Nous repartons sans trop tarder vers la suite de nos aventures. Au menu de l’après midi, une belle portion de route, puis la remontée de la vallée de Barrosa, pour y rejoindre le refuge du même nom. Et, si le temps nous le permet, l’ascension du Port de Barroude, un joli col qui nous permettra de repasser en France. Pour les amateurs de statistiques, Bielsa est à 1075m d’altitude, et le col de Barroude à 2536m. La météo nous laisse finalement passer, malgré un petit vent bien frisquet. Après un bel effort et une ascension tambour battant, nous basculons avec plaisir en France, sur un col assez arrondi, mais très exposé au vent du sud. Cela faisait quelques jours que nous marchions en Espagne et en Andorre, et nous sommes heureux de retrouver la France : notre langue, nos repères, les discussions facilitées, les cartes IGN. En changeant de pays, nous avons l’impression d’avancer.

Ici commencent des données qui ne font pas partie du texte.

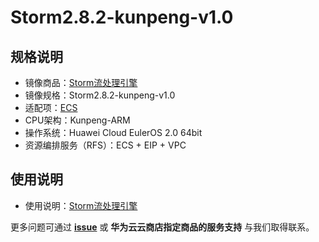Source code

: # Storm2.8.2-kunpeng-v1.0

## 规格说明

- 镜像商品：[Storm流处理引擎](https://marketplace.huaweicloud.com)
- 镜像规格：Storm2.8.2-kunpeng-v1.0
- 适配项：[ECS](https://support.huaweicloud.com/ecs/index.html)
- CPU架构：Kunpeng-ARM
- 操作系统：Huawei Cloud EulerOS 2.0 64bit  
- 资源编排服务（RFS）：ECS + EIP + VPC

## 使用说明

- 使用说明：[Storm流处理引擎](./docs/usage.md)

更多问题可通过 [**issue**](https://github.com/HuaweiCloudDeveloper/storm-image/issues) 或 **华为云云商店指定商品的服务支持** 与我们取得联系。
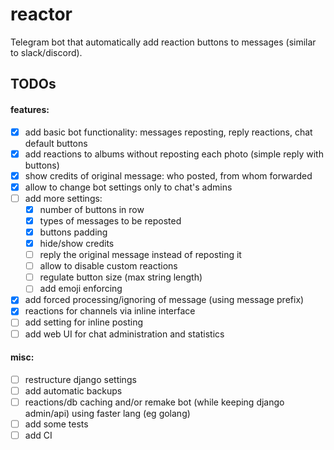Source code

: # reactor

Telegram bot that automatically add reaction buttons to messages (similar to slack/discord).


## TODOs

#### features:

- [x] add basic bot functionality: messages reposting, reply reactions, chat default buttons
- [x] add reactions to albums without reposting each photo (simple reply with buttons)
- [x] show credits of original message: who posted, from whom forwarded
- [x] allow to change bot settings only to chat's admins
- [ ] add more settings: 
  - [x] number of buttons in row
  - [x] types of messages to be reposted
  - [x] buttons padding
  - [x] hide/show credits
  - [ ] reply the original message instead of reposting it
  - [ ] allow to disable custom reactions
  - [ ] regulate button size (max string length)
  - [ ] add emoji enforcing
- [x] add forced processing/ignoring of message (using message prefix)
- [x] reactions for channels via inline interface
- [ ] add setting for inline posting
- [ ] add web UI for chat administration and statistics

#### misc:

- [ ] restructure django settings
- [ ] add automatic backups
- [ ] reactions/db caching and/or remake bot (while keeping django admin/api) using faster lang (eg golang)
- [ ] add some tests
- [ ] add CI
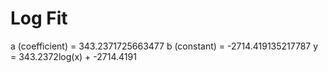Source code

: 
# Log Fit

a (coefficient) = 343.2371725663477
b (constant) = -2714.419135217787
y = 343.2372log(x) + -2714.4191
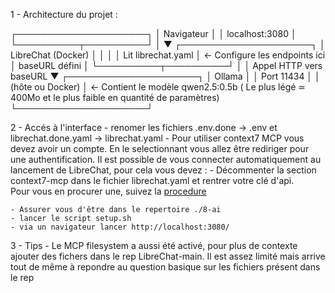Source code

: 1 - Architecture du projet  : 

┌─────────────────────┐
│   Navigateur        │
│   localhost:3080    │
└──────────┬──────────┘
           │
           ▼
┌─────────────────────┐
│  LibreChat (Docker) │
│                     │
│  Lit librechat.yaml │ ← Configure les endpoints ici
│  baseURL défini     │
└──────────┬──────────┘
           │
           │ Appel HTTP vers baseURL
           ▼
┌─────────────────────┐
│  Ollama             │
│  Port 11434         │
│  (hôte ou Docker)   │ <- Contient le modèle qwen2.5:0.5b ( Le plus légé ≃ 400Mo et le plus faible en quantité de paramètres) 
└─────────────────────┘

2 - Accés à l'interface
    - renomer les fichiers .env.done -> .env et librechat.done.yaml  -> librechat.yaml
    - Pour utiliser context7 MCP vous devez avoir un compte. En le selectionnant vous allez être rediriger pour une authentification.
        Il est possible de vous connecter automatiquement au lancement de LibreChat, pour cela vous devez :
            - Décommenter la section context7-mcp dans le fichier librechat.yaml  et rentrer votre clé d'api.      
            Pour vous en procurer une, suivez la [procedure](https://www.librechat.ai/docs/features/mcp#adding-mcp-servers-with-smithery) 

    - Assurer vous d'être dans le repertoire ./8-ai
    - lancer le script setup.sh 
    - via un navigateur lancer http://localhost:3080/

3 - Tips
    -  Le MCP filesystem a aussi été activé, pour plus de contexte ajouter des fichers  dans le rep LibreChat-main. Il est assez limité mais arrive tout de même à repondre au question basique sur les fichiers présent dans le rep

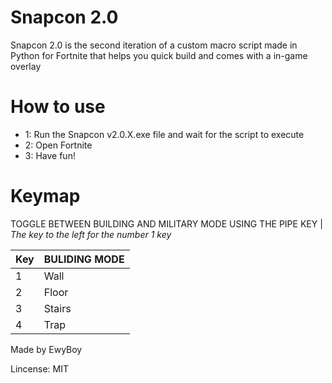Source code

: # Snapcon 2.0 #

Snapcon 2.0 is the second iteration of a custom macro script made in Python for Fortnite that helps you quick build and comes with a in-game overlay

# How to use #

*  1: Run the Snapcon v2.0.X.exe file and wait for the script to execute
*  2: Open Fortnite
*  3: Have fun!

# Keymap #

TOGGLE BETWEEN BUILDING AND MILITARY MODE USING THE PIPE KEY |
*The key to the left for the number 1 key*

| Key     | BULIDING MODE |
| --------|---------------|
| 1  	  | Wall  		  |
| 2  	  | Floor  		  |
| 3  	  | Stairs  	  |
| 4  	  | Trap   		  |



Made by EwyBoy

Lincense: MIT
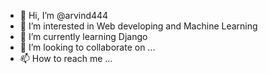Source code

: - 👋 Hi, I’m @arvind444
- 👀 I’m interested in Web developing and Machine Learning
- 🌱 I’m currently learning Django
- 💞️ I’m looking to collaborate on ...
- 📫 How to reach me ...

<!---
arvind444/arvind444 is a ✨ special ✨ repository because its `README.md` (this file) appears on your GitHub profile.
You can click the Preview link to take a look at your changes.
--->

Nous ne traînons pas, et visons le lac de Barroude, légèrement en contrebas, pour y bivouaquer. Le coin est superbe, impressionnant même, sur ce replat rocheux lové au creux d’un cirque massif, aux faces presque verticales. Le glacier de Barroude, suspendu à la face grisâtre, accentue la sévérité du lieu. Nous pensions que, passé le col, le vent se calmerait : il n’en n’est rien. Le flux d’air dévale la pente et semble gagner en intensité au gré de la pente et des heures qui passent. Les nuages défilent. Quelques randonneurs essaient tant bien que mal de monter leur tente à l’abri des rochers et du relief. L’endroit ne me paraît pas optimal, et nous poursuivons la descente pour nous rapprocher du refuge indiqué sur la carte, non loin du lac. Avec ce vent, pourquoi ne pas s’offrir un dîner et une nuit au chaud ? Et puis, même si je n’aime pas la promiscuité à priori, ces endroits sont de bons moyens pour faire de belles rencontres, et tenir des conversations un peu plus longues que celles saupoudrées au détour d’un chemin. Pendant la journée, notre vitesse nous empêche un peu de flâner. Et puis, en Europe, l’échange au gré d’un sentier est bien plus bref qu’aux Etats Unis ou qu’en Nouvelles Zélande, ou les gens sont plus ouverts, et prennent souvent le temps de rigoler. En France, c’est la bouffe (et la boisson) qui dicte les moments de convivialité !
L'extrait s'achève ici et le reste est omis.